» THE TASK
Would you please copy every line from the records that contains the word "given"?

INPUT FOR THIS TASK below:

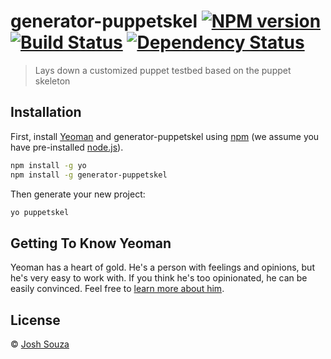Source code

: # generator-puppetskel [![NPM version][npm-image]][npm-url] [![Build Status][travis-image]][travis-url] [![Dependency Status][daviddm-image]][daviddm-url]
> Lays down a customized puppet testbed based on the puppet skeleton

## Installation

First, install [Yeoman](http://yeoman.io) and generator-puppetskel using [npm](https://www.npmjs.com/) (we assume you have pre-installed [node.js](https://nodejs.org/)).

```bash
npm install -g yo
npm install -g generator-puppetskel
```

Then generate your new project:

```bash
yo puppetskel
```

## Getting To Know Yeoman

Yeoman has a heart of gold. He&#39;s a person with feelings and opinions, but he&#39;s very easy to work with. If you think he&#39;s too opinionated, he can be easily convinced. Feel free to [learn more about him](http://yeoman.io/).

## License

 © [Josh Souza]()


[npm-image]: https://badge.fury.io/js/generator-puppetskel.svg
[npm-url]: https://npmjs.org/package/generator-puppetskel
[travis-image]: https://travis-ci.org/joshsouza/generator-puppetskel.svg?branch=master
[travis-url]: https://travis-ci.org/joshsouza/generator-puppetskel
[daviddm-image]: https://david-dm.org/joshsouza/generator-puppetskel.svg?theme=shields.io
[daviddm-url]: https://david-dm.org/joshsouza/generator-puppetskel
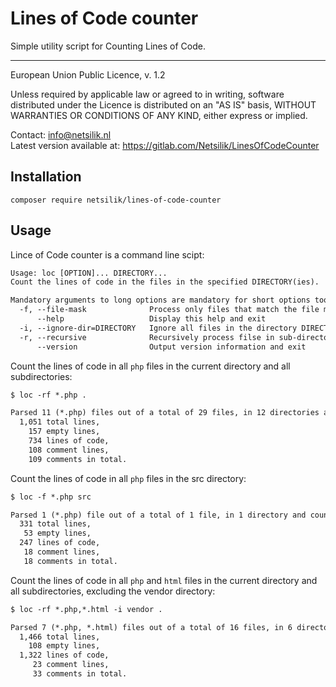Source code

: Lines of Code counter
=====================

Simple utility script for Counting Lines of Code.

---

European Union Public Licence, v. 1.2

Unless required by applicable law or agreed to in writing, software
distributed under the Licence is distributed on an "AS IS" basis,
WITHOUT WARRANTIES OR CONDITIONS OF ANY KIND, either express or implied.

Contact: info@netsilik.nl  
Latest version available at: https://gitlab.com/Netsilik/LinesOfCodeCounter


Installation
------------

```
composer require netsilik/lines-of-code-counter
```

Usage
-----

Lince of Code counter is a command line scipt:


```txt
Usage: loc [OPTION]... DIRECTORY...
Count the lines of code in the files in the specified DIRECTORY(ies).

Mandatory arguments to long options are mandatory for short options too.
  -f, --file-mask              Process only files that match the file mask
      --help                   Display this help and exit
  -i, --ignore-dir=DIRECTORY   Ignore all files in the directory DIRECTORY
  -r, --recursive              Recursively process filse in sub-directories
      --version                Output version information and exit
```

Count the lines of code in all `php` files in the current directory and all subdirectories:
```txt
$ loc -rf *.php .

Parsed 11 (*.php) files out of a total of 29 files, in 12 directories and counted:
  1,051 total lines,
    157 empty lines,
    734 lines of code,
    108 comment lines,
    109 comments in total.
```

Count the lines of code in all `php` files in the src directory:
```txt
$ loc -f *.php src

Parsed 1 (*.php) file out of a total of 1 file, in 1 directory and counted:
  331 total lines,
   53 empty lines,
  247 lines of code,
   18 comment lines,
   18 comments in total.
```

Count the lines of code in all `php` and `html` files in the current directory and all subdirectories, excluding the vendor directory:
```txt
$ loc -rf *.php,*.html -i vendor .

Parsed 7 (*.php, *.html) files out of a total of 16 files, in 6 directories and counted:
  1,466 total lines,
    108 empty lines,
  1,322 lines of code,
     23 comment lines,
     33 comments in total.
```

End of INPUT FOR THIS TASK.
INPUT FOR THIS TASK below:

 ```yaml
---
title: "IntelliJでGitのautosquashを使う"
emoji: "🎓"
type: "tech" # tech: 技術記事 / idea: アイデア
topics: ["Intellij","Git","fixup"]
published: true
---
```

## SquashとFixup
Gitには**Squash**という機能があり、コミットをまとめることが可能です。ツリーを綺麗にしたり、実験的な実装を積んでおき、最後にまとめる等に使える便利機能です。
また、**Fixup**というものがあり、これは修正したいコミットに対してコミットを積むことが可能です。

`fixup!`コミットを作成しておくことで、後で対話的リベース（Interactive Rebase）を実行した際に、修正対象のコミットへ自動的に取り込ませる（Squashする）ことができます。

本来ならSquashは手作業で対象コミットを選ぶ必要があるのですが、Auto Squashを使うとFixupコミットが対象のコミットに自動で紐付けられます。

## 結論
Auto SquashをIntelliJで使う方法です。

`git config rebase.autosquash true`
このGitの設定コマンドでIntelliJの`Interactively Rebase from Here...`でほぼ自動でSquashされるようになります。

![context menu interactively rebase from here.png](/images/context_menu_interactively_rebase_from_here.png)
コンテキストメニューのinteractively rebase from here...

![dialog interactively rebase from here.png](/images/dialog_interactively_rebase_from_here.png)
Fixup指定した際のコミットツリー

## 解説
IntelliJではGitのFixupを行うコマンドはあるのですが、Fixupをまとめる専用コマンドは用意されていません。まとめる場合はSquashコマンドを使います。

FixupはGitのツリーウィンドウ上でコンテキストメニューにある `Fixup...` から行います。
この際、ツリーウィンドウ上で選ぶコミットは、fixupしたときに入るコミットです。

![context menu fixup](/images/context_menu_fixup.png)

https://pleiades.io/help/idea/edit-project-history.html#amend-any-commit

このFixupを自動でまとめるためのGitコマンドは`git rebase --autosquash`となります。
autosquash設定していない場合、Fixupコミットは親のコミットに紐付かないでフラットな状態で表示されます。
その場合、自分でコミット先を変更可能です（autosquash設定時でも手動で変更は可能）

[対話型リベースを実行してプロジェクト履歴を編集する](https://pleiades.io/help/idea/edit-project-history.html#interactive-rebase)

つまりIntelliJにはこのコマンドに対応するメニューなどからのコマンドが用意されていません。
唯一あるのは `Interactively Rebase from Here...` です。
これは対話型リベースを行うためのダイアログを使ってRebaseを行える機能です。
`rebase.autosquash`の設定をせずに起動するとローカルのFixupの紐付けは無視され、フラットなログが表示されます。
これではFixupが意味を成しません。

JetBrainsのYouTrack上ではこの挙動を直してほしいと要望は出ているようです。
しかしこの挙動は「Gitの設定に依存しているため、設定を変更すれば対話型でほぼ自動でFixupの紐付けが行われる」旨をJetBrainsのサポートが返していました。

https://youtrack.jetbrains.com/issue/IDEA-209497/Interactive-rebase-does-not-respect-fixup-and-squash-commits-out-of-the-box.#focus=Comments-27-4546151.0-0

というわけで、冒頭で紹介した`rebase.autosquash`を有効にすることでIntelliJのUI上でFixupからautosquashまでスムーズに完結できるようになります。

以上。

End of INPUT FOR THIS TASK.
INPUT FOR THIS TASK below:

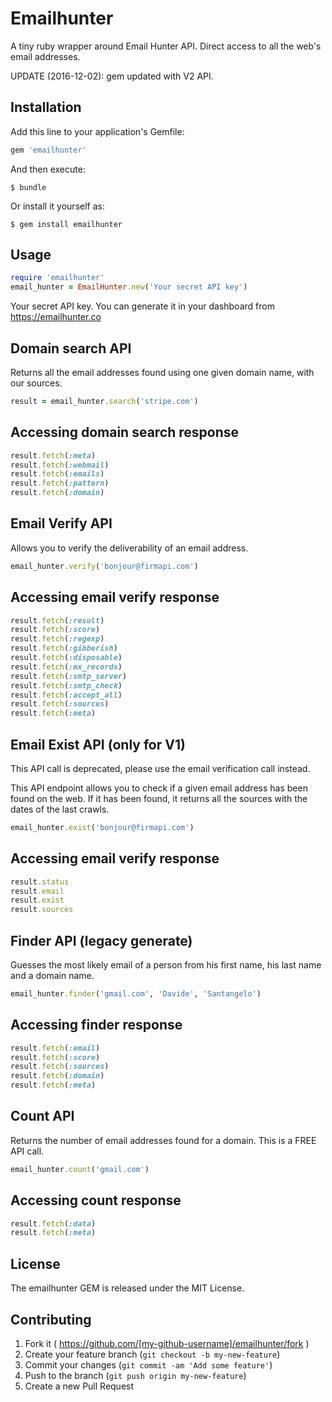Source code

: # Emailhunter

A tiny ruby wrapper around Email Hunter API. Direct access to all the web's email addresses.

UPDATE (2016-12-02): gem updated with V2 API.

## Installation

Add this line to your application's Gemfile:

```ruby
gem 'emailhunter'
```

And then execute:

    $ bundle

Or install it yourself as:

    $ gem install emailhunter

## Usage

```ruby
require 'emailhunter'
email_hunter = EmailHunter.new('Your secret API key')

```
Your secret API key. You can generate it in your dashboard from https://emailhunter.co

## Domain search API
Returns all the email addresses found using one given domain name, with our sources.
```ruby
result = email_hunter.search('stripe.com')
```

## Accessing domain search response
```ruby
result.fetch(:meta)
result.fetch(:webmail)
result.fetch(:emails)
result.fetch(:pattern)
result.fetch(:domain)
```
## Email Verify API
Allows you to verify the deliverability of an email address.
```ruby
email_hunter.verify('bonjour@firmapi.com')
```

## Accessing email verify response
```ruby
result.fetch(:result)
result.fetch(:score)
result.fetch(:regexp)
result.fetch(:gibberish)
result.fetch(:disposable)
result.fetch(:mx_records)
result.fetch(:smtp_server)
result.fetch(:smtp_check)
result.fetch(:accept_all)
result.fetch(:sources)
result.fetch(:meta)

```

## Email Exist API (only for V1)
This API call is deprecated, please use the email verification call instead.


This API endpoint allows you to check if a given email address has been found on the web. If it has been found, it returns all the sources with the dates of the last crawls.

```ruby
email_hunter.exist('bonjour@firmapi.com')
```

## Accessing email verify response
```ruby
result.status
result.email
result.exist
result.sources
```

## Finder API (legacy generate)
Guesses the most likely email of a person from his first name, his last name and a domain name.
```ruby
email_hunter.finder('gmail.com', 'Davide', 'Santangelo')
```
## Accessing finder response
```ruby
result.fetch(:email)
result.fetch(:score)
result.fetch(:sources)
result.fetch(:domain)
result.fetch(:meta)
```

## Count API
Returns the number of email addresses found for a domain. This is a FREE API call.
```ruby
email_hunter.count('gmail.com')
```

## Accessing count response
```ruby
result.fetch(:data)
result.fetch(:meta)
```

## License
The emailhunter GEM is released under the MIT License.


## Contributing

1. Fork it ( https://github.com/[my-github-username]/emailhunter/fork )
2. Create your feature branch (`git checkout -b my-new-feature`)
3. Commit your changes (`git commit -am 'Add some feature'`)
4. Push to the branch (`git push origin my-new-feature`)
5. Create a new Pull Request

End of INPUT FOR THIS TASK.

» WRITTEN SOLUTION
Returns all the email addresses found using one given domain name, with our sources.
This API endpoint allows you to check if a given email address has been found on the web. If it has been found, it returns all the sources with the dates of the last crawls.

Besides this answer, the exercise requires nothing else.